[Data for the task — start]
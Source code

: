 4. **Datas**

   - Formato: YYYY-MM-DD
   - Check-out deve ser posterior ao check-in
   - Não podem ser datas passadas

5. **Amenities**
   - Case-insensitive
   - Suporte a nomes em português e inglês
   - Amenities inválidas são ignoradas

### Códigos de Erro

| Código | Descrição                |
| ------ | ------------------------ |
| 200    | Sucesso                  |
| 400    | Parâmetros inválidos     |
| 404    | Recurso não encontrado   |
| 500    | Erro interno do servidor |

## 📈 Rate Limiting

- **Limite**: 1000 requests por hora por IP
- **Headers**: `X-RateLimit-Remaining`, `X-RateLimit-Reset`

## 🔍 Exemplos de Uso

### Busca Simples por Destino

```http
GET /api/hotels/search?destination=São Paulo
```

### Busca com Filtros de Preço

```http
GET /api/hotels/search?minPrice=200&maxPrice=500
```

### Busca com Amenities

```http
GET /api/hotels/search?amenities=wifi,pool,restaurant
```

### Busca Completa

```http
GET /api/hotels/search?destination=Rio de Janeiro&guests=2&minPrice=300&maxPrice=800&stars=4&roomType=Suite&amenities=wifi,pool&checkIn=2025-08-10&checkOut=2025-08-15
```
[Data for the task — finish]
- [Exercise] Return the full listing unchanged.

- [Result of the exercise]
Source code

: 4. **Datas**

   - Formato: YYYY-MM-DD
   - Check-out deve ser posterior ao check-in
   - Não podem ser datas passadas

5. **Amenities**
   - Case-insensitive
   - Suporte a nomes em português e inglês
   - Amenities inválidas são ignoradas

### Códigos de Erro

| Código | Descrição                |
| ------ | ------------------------ |
| 200    | Sucesso                  |
| 400    | Parâmetros inválidos     |
| 404    | Recurso não encontrado   |
| 500    | Erro interno do servidor |

## 📈 Rate Limiting

- **Limite**: 1000 requests por hora por IP
- **Headers**: `X-RateLimit-Remaining`, `X-RateLimit-Reset`

## 🔍 Exemplos de Uso

### Busca Simples por Destino

```http
GET /api/hotels/search?destination=São Paulo
```

### Busca com Filtros de Preço

```http
GET /api/hotels/search?minPrice=200&maxPrice=500
```

### Busca com Amenities

```http
GET /api/hotels/search?amenities=wifi,pool,restaurant
```

### Busca Completa

```http
GET /api/hotels/search?destination=Rio de Janeiro&guests=2&minPrice=300&maxPrice=800&stars=4&roomType=Suite&amenities=wifi,pool&checkIn=2025-08-10&checkOut=2025-08-15
```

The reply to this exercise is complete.